Tina memilih Gedung Olahraga (GOR) Kelurahan Banjar, Kota Banjar, sebagai pusat pelaksanaan kegiatan reses dan sosialisasi peraturan daerah tersebut, Minggu (14/6/2026).
Baca Juga: Pegawai PT APL Asal Jateng Tewas Terjepit Mesin Glue
Anggota Komisi III DPRD Jabar ini menjelaskan bahwa ia sengaja mengusung pendekatan yang berbeda pada agenda reses kali ini. Selain menguras pasokan aspirasi dan keluhan dari konstituen, Tina memanfaatkan momentum tersebut untuk memberikan pembekalan taktis bagi para kader internal Partai Gerindra yang bersiap mengikuti pendidikan kaderisasi formal pada Juli mendatang.
Kendati memuat agenda kepartaian, Srikandi Gerindra ini tetap menempatkan isu pelestarian kebudayaan sunda sebagai panglima utama pergerakannya. Ia mendesak seluruh elemen masyarakat, terutama kelompok pemuda, untuk menerjemahkan lembaran dokumen Perda Kebudayaan Jawa Barat ke dalam aksi nyata di lingkungan tempat tinggal.
“Lewat gerakan Sapa Warga Berbasis Budaya ini, kami menantang masyarakat untuk aktif merawat tradisi leluhur. Kita tidak boleh membiarkan generasi muda kehilangan jati diri dan.
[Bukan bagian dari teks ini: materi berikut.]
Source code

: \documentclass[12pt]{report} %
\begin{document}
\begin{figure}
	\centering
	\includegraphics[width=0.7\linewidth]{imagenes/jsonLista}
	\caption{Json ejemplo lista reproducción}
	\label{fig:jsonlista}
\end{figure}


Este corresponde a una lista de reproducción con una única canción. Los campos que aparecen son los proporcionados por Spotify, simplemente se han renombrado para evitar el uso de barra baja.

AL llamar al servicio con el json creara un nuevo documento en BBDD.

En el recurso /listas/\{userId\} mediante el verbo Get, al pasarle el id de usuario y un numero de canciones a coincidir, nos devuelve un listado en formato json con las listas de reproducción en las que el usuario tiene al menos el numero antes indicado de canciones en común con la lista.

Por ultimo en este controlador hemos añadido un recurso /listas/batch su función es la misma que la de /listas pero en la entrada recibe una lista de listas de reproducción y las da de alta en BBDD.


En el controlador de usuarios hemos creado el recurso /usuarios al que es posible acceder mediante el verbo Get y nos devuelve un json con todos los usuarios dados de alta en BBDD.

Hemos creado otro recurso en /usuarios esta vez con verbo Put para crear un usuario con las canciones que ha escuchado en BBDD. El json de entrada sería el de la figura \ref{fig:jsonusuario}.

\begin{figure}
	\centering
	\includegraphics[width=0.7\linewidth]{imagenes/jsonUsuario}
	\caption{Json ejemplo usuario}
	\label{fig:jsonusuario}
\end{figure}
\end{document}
Terlebih kehilangan akar sejarah mereka akibat terjangan budaya luar yang tidak terfilter,” tegas Tina Wiryawati.
Gandeng Generasi Z, Tina Wiryawati Hidupkan Pentas Silat dan Jaipongan
Tina menilai khazanah budaya lokal bertindak sebagai jangkar krusial bagi identitas nasional yang wajib melekat pada ingatan kolektif kaum muda. Atas dasar itulah, dalam setiap safari politiknya di daerah pemilihan (Dapil) XIII (Kuningan, Ciamis, Pangandaran, Kota Banjar), ia selalu memboyong sanggar seni lokal untuk mementaskan tarian Jaipong, atraksi Pencak Silat, hingga rupa-rupa kesenian rakyat khas parahyangan.
Bagi Tina, memposisikan anak-anak muda sebagai aktor utama atau pelaku seni merupakan strategi paling jitu. Ia berharap agar warisan budaya daerah tetap bernapas di tengah kepungan arus globalisasi dan digitalisasi yang kian deras.
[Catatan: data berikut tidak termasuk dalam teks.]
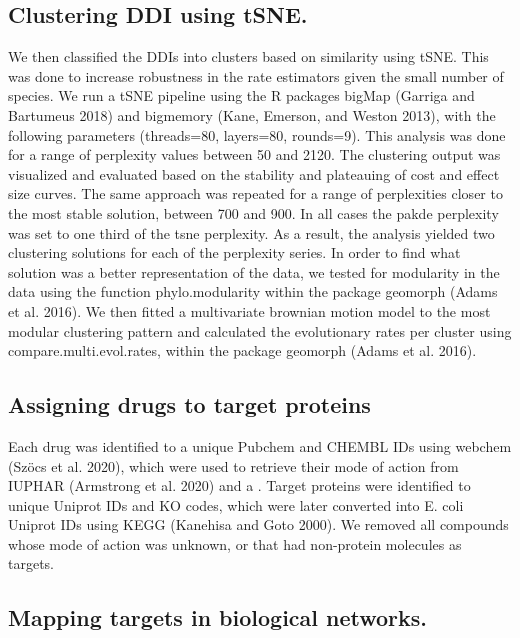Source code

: \documentclass[]{elsarticle} %
\begin{document}
\hypertarget{clustering-ddi-using-tsne.}{%
\subsection{Clustering DDI using tSNE.}\label{clustering-ddi-using-tsne.}}

We then classified the DDIs into clusters based on similarity using tSNE. This was done to increase robustness in the rate estimators given the small number of species. We run a tSNE pipeline using the R packages bigMap (Garriga and Bartumeus 2018) and bigmemory (Kane, Emerson, and Weston 2013), with the following parameters (threads=80, layers=80, rounds=9). This analysis was done for a range of perplexity values between 50 and 2120. The clustering output was visualized and evaluated based on the stability and plateauing of cost and effect size curves. The same approach was repeated for a range of perplexities closer to the most stable solution, between 700 and 900. In all cases the pakde perplexity was set to one third of the tsne perplexity. As a result, the analysis yielded two clustering solutions for each of the perplexity series. In order to find what solution was a better representation of the data, we tested for modularity in the data using the function phylo.modularity within the package geomorph (Adams et al. 2016). We then fitted a multivariate brownian motion model to the most modular clustering pattern and calculated the evolutionary rates per cluster using compare.multi.evol.rates, within the package geomorph (Adams et al. 2016).

\hypertarget{assigning-drugs-to-target-proteins}{%
\subsection{Assigning drugs to target proteins}\label{assigning-drugs-to-target-proteins}}

Each drug was identified to a unique Pubchem and CHEMBL IDs using webchem (Szöcs et al. 2020), which were used to retrieve their mode of action from IUPHAR (Armstrong et al. 2020) and a . Target proteins were identified to unique Uniprot IDs and KO codes, which were later converted into E. coli Uniprot IDs using KEGG (Kanehisa and Goto 2000). We removed all compounds whose mode of action was unknown, or that had non-protein molecules as targets.

\hypertarget{mapping-targets-in-biological-networks.}{%
\subsection{Mapping targets in biological networks.}\label{mapping-targets-in-biological-networks.}}
\end{document}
“Kami menginginkan anak-anak muda tidak sekadar menjadi konsumen atau penonton kebudayaan asing. Mereka harus mengenali, memahami, dan mencintai kesenian miliknya sendiri. Kita akan sangat beruntung jika generasi penerus ini mampu memodifikasi dan mengembangkan warisan leluhur. Ngemumule tanpa merusak pakem aslinya,” jelas Tina.
Lebih jauh, srikandi politik Partai Gerindra ini mengingatkan esensi penting keterlibatan pemuda dalam menjaga keutuhan Negara Kesatuan Republik Indonesia (NKRI). Ia berharap kaum muda mengawinkan rasa nasionalisme kebangsaan dengan kebanggaan terhadap nilai-nilai adat lokal.
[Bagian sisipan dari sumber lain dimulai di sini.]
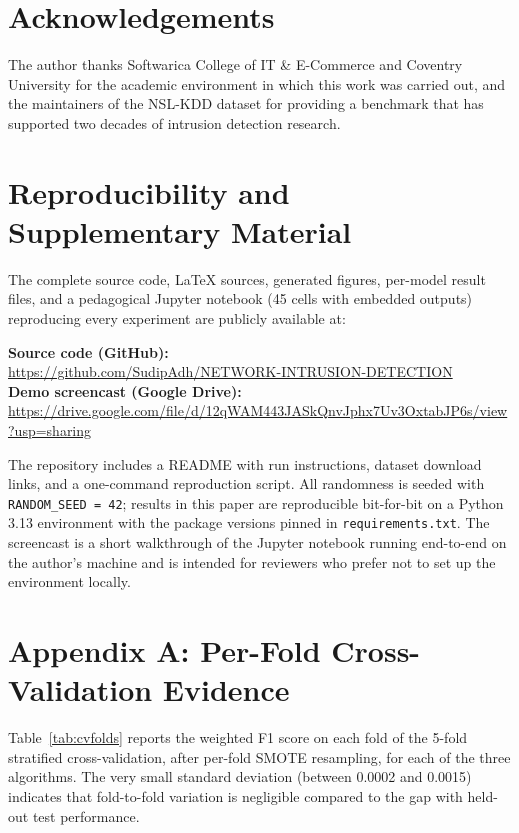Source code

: \documentclass[conference, twocolumn]{IEEEtran}
\begin{document}

\section*{Acknowledgements}
The author thanks Softwarica College of IT \& E-Commerce and Coventry University for the academic environment in which this work was carried out, and the maintainers of the NSL-KDD dataset for providing a benchmark that has supported two decades of intrusion detection research.

\section*{Reproducibility and Supplementary Material}
The complete source code, LaTeX sources, generated figures, per-model result files, and a pedagogical Jupyter notebook (45 cells with embedded outputs) reproducing every experiment are publicly available at:
\begin{center}
\textbf{Source code (GitHub):}\\
\url{https://github.com/SudipAdh/NETWORK-INTRUSION-DETECTION}\\[2pt]
\textbf{Demo screencast (Google Drive):}\\
\url{https://drive.google.com/file/d/12qWAM443JASkQnvJphx7Uv3OxtabJP6s/view?usp=sharing}
\end{center}
The repository includes a README with run instructions, dataset download links, and a one-command reproduction script. All randomness is seeded with \texttt{RANDOM\_SEED = 42}; results in this paper are reproducible bit-for-bit on a Python 3.13 environment with the package versions pinned in \texttt{requirements.txt}. The screencast is a short walkthrough of the Jupyter notebook running end-to-end on the author's machine and is intended for reviewers who prefer not to set up the environment locally.

\appendix
\section*{Appendix A: Per-Fold Cross-Validation Evidence}

Table~\ref{tab:cvfolds} reports the weighted F1 score on each fold of the 5-fold stratified cross-validation, after per-fold SMOTE resampling, for each of the three algorithms. The very small standard deviation (between 0.0002 and 0.0015) indicates that fold-to-fold variation is negligible compared to the gap with held-out test performance.
\end{document}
Menatap agenda ke depan, Tina berkomitmen untuk melipatgandakan volume kegiatan berbasis budaya di berbagai titik teritorial dapilnya. Tentunya dengan menempatkan Generasi Z (Gen Z) sebagai motor penggerak utama. Langkah masif ini ia yakini mampu mempertebal rasa percaya diri komunal terhadap produk budaya lokal. Sekaligus menyaring dampak negatif pergaulan global.
“Anak muda memegang kunci masa depan bangsa ini. Oleh karena itu, mereka wajib menggenggam erat akar budayanya agar karakter luhur bangsa tidak pupus ditelan zaman,” pungkas Tina.